Olhando para o que alguns partidos defendem a palavra “Gueto” salta-me da minha mais profunda e obscura imaginação.
A defesa da liberdade de escolha de uma escola, pública ou privada, através de um “cheque-ensino” ou comparticipação pelo estado pode trazer consequências desastrosas a muitas ou, até, à maior parte das famílias.
As Escolas Públicas recebem todos os alunos que nela se quiserem matricular, desde que exista vaga. Já o mesmo não acontece nas Escolas Privadas.
Como as Escolas Privadas podem escolher os alunos que a frequentam, vamos assistir a uma fuga dos melhores alunos selecionados por essas escolas numa perspetiva de escola mercado, em que os lugares cimeiros dos Rankings escolares lhes trazem lucro. A possibilidade de abertura de novas turmas estará sempre em cima da mesa.
As Escolas Públicas, com cheque ensino ou sem cheque ensino, tem que receber todos os alunos que as Escolas Privadas não aceitarem, não podendo criar meios de seleção. Vamos assistir a um esvaziamento dos alunos com mais potencial, ficando apenas com os alunos que revelem algum tipo de dificuldade ou menos excelentes. Salvar-se-ão as Escolas situadas em concelhos onde não exista ensino privado.

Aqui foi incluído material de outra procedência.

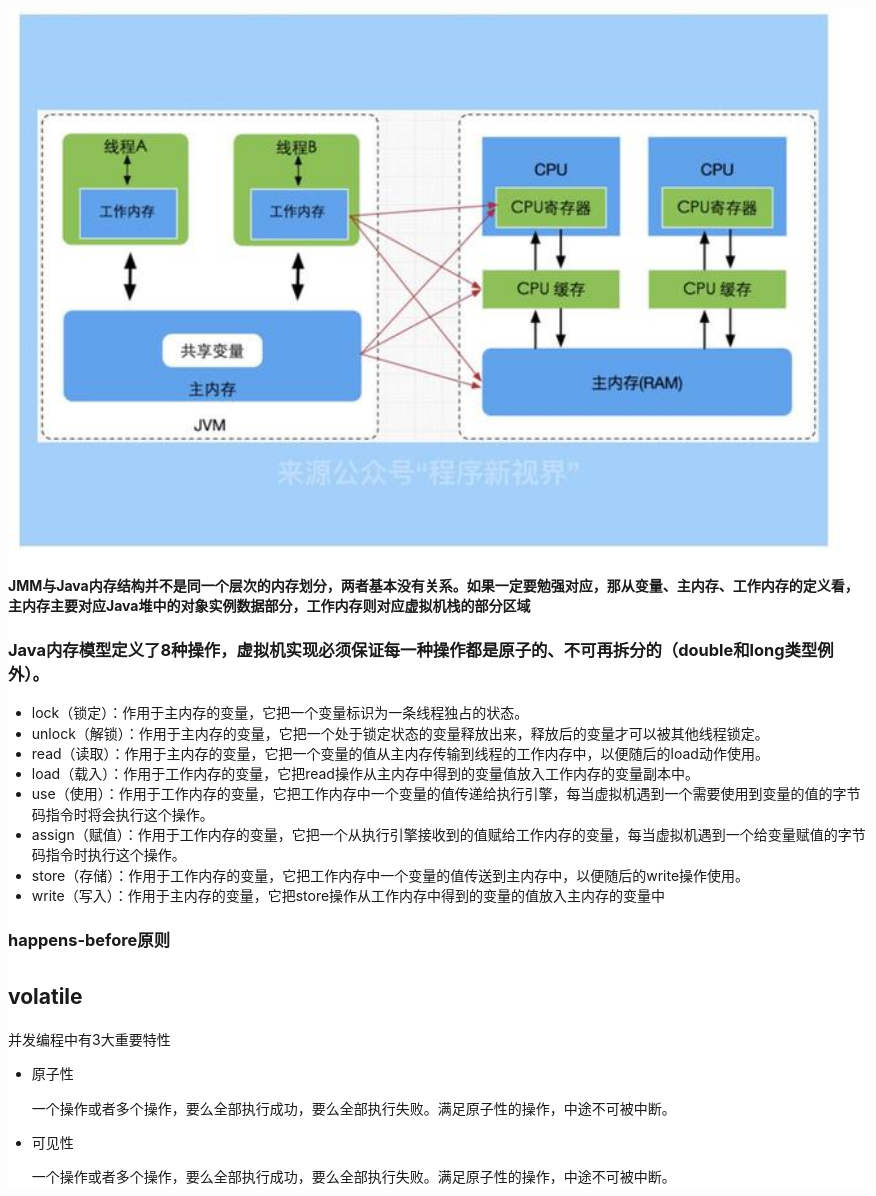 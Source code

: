 <img src="..\\..\\img\java\jmm3.jpg" style="zoom:130%;" />

**JMM与Java内存结构并不是同一个层次的内存划分，两者基本没有关系。如果一定要勉强对应，那从变量、主内存、工作内存的定义看，主内存主要对应Java堆中的对象实例数据部分，工作内存则对应虚拟机栈的部分区域**

### Java内存模型定义了8种操作，虚拟机实现必须保证每一种操作都是原子的、不可再拆分的（double和long类型例外）。

- lock（锁定）：作用于主内存的变量，它把一个变量标识为一条线程独占的状态。
- unlock（解锁）：作用于主内存的变量，它把一个处于锁定状态的变量释放出来，释放后的变量才可以被其他线程锁定。
- read（读取）：作用于主内存的变量，它把一个变量的值从主内存传输到线程的工作内存中，以便随后的load动作使用。
- load（载入）：作用于工作内存的变量，它把read操作从主内存中得到的变量值放入工作内存的变量副本中。
- use（使用）：作用于工作内存的变量，它把工作内存中一个变量的值传递给执行引擎，每当虚拟机遇到一个需要使用到变量的值的字节码指令时将会执行这个操作。
- assign（赋值）：作用于工作内存的变量，它把一个从执行引擎接收到的值赋给工作内存的变量，每当虚拟机遇到一个给变量赋值的字节码指令时执行这个操作。
- store（存储）：作用于工作内存的变量，它把工作内存中一个变量的值传送到主内存中，以便随后的write操作使用。
- write（写入）：作用于主内存的变量，它把store操作从工作内存中得到的变量的值放入主内存的变量中

### happens-before原则

## volatile 



并发编程中有3大重要特性

- 原子性

  一个操作或者多个操作，要么全部执行成功，要么全部执行失败。满足原子性的操作，中途不可被中断。

- 可见性

  一个操作或者多个操作，要么全部执行成功，要么全部执行失败。满足原子性的操作，中途不可被中断。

Isto não é ficção. Basta olhar para os países onde este tipo de politica está em execução para ver a taxas de sucesso numas e noutras escolas. As taxas de abandono são muito mais elevadas na escola pública do que na privada. E a taxa de violência escolar, também.
Embora, em teoria, possa agradar a muitos, na prática a maioria vai ver os seu anseios defraudados. Uns terão mais sorte do que outros, porque uns continuam a ser mais desiguais que outros. Os estudos comprovam-no.
Teremos as Escolas Gueto ou uma Escola Pública da qualidade?